Cette stratégie est risquée. Une nette contraction des réserves de devises étrangères en période de liquidités mondiales abondantes est préoccupante. Elle témoigne de la gravité de la situation. Elle rend également le pays plus vulnérable. Il y aura un moment où les doutes quant à la direction de l’assouplissement quantitatif dans les marchés développés referont surface. Les flux vers les marchés émergents pourraient alors diminuer considérablement et la pression sur la rupiah pourrait devenir trop forte pour que la banque centrale indonésienne puisse la contrer.

Selon nous, l’Indonésie est l’un des meilleurs exemples d’un pays où l’élargissement des déséquilibres macroéconomiques et le manque de réformes structurelles rendent le taux de croissance actuel de la demande domestiques intenable.

Grâce à de bonnes bases lorsque les indicateurs macroéconomiques ont commencé à se détériorer – l’Indonésie a un rapport dette/PIB de 30% et les crédits au secteur privé ne représentent que 35% du PIB –, la probabilité d’une sévère crise de la balance des paiements ou du système financier n’est pas élevée. Néanmoins, la politique économique devra être adaptée à un moment donné pour diminuer les besoins de financement externe. Espérons que les autorités pourront prochainement réduire les subsides énergétiques. Ceci serait un bon début. Cela réduirait le risque de problèmes de la balance des paiements à un stade ultérieur. Le revers de la médaille est que des prix du carburant plus élevés affecteraient le revenu disponible et propulseraient l’inflation à la hausse. À court et à moyen terme, ceci comprimerait dès lors la consommation des ménages.

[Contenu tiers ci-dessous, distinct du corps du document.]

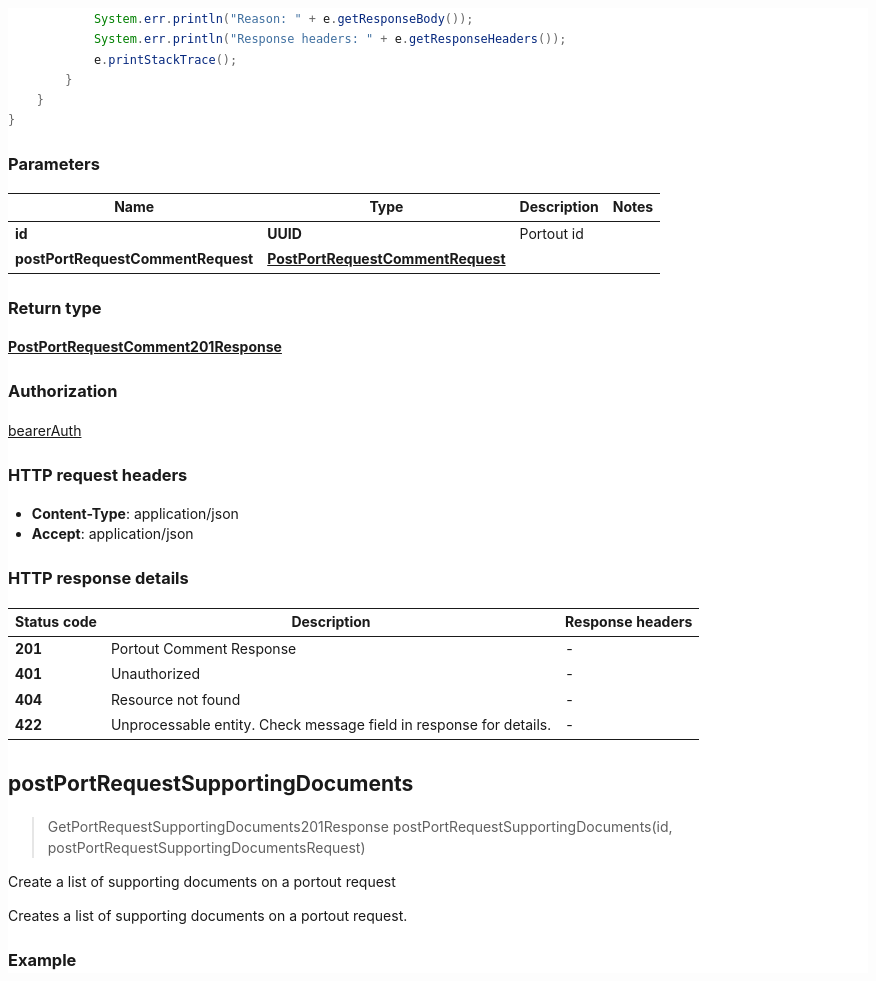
 ```java
            System.err.println("Reason: " + e.getResponseBody());
            System.err.println("Response headers: " + e.getResponseHeaders());
            e.printStackTrace();
        }
    }
}
```

### Parameters


Name | Type | Description  | Notes
------------- | ------------- | ------------- | -------------
 **id** | **UUID**| Portout id |
 **postPortRequestCommentRequest** | [**PostPortRequestCommentRequest**](PostPortRequestCommentRequest.md)|  |

### Return type

[**PostPortRequestComment201Response**](PostPortRequestComment201Response.md)

### Authorization

[bearerAuth](../README.md#bearerAuth)

### HTTP request headers

- **Content-Type**: application/json
- **Accept**: application/json

### HTTP response details
| Status code | Description | Response headers |
|-------------|-------------|------------------|
| **201** | Portout Comment Response |  -  |
| **401** | Unauthorized |  -  |
| **404** | Resource not found |  -  |
| **422** | Unprocessable entity. Check message field in response for details. |  -  |


## postPortRequestSupportingDocuments

> GetPortRequestSupportingDocuments201Response postPortRequestSupportingDocuments(id, postPortRequestSupportingDocumentsRequest)

Create a list of supporting documents on a portout request

Creates a list of supporting documents on a portout request.

### Example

Le cas de l’Indonésie montre que les risques sont davantage baissiers que haussiers pour la croissance de la demande domestique du monde émergent, même dans des pays où l’endettement est faible. On peut expliquer la récente sous-performance des actions émergentes par la détérioration des perspectives de croissance des marchés émergents vis-à-vis des marchés développés. Nous pensons toutefois aussi que la perception générale de la croissance de la demande domestique des marchés émergents est toujours trop positive. L’élargissement des déséquilibres pèsera sur la croissance future. Dans certains pays, tels que le Brésil et l’Inde, ceci se produit déjà. Dans d’autres, comme l’Indonésie ou la Chine, un ralentissement de la croissance s’annonce à l’horizon.

Conclusion

Le regain d’enthousiasme à propos de la croissance de la liquidité mondiale après le changement de cap radical de politique monétaire japonaise a soutenu les investissements en obligations des marchés émergents. Étant donné que d’autres flux ont fortement diminué au cours des deux dernières années, les marchés émergents sont plus dépendants des flux de capitaux spéculatifs misant sur les différentiels de taux. Ceci est inquiétant, d’autant plus que les besoins de financement externe du monde émergent augmentent.

L’élargissement des déficits courants, l’inflation persistante et la hausse de l’endettement, surtout en Asie, combinés à la plus grande dépendance vis-à-vis des investissements en obligations rendent les marchés émergents plus vulnérables. Selon nous, la croissance de la demande domestique du monde émergent devra décélérer, soit via une politique proactive, soit via des ajustements des taux de change initiés par les marchés.

Ceci est la principale cause de la médiocre performance des actions émergentes. Le ralentissement structurel en Chine et la pression du yen faible sur la croissance et les devises asiatiques sont d’autres raisons nous incitant à penser que la sous-performance actuelle des marchés émergents va se prolonger.